ASSIGNED TASK :: Only those lines from the one with "Stouffer K, Pease" through the last line of the material below should be output, each exactly as it appears.

THE RECORDS ::
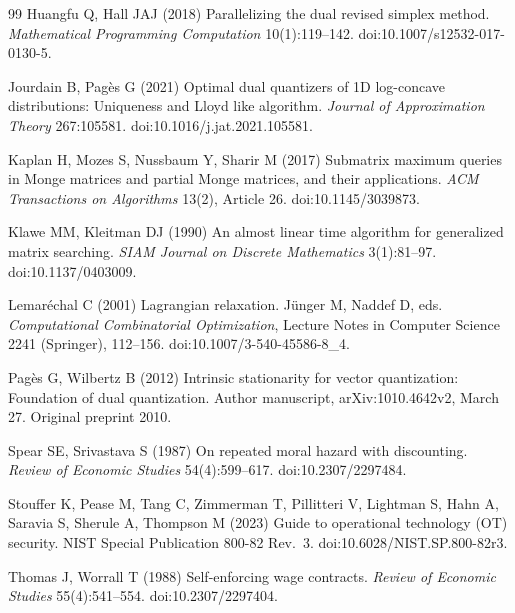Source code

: \begin{thebibliography}{99}
Huangfu Q, Hall JAJ (2018) Parallelizing the dual revised simplex method. \emph{Mathematical Programming Computation} 10(1):119--142. doi:10.1007/s12532-017-0130-5.

Jourdain B, Pag\`es G (2021) Optimal dual quantizers of 1D log-concave distributions: Uniqueness and Lloyd like algorithm. \emph{Journal of Approximation Theory} 267:105581. doi:10.1016/j.jat.2021.105581.

Kaplan H, Mozes S, Nussbaum Y, Sharir M (2017) Submatrix maximum queries in Monge matrices and partial Monge matrices, and their applications. \emph{ACM Transactions on Algorithms} 13(2), Article 26. doi:10.1145/3039873.

Klawe MM, Kleitman DJ (1990) An almost linear time algorithm for generalized matrix searching. \emph{SIAM Journal on Discrete Mathematics} 3(1):81--97. doi:10.1137/0403009.

Lemar\'echal C (2001) Lagrangian relaxation. J\"unger M, Naddef D, eds. \emph{Computational Combinatorial Optimization}, Lecture Notes in Computer Science 2241 (Springer), 112--156. doi:10.1007/3-540-45586-8\_4.

Pag\`es G, Wilbertz B (2012) Intrinsic stationarity for vector quantization: Foundation of dual quantization. Author manuscript, arXiv:1010.4642v2, March 27. Original preprint 2010.

Spear SE, Srivastava S (1987) On repeated moral hazard with discounting. \emph{Review of Economic Studies} 54(4):599--617. doi:10.2307/2297484.

Stouffer K, Pease M, Tang C, Zimmerman T, Pillitteri V, Lightman S, Hahn A, Saravia S, Sherule A, Thompson M (2023) Guide to operational technology (OT) security. NIST Special Publication 800-82 Rev.~3. doi:10.6028/NIST.SP.800-82r3.

Thomas J, Worrall T (1988) Self-enforcing wage contracts. \emph{Review of Economic Studies} 55(4):541--554. doi:10.2307/2297404.


\end{thebibliography}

SOLUTION TO THE PROBLEM ::
Stouffer K, Pease M, Tang C, Zimmerman T, Pillitteri V, Lightman S, Hahn A, Saravia S, Sherule A, Thompson M (2023) Guide to operational technology (OT) security. NIST Special Publication 800-82 Rev.~3. doi:10.6028/NIST.SP.800-82r3.

Thomas J, Worrall T (1988) Self-enforcing wage contracts. \emph{Review of Economic Studies} 55(4):541--554. doi:10.2307/2297404.


\end{thebibliography}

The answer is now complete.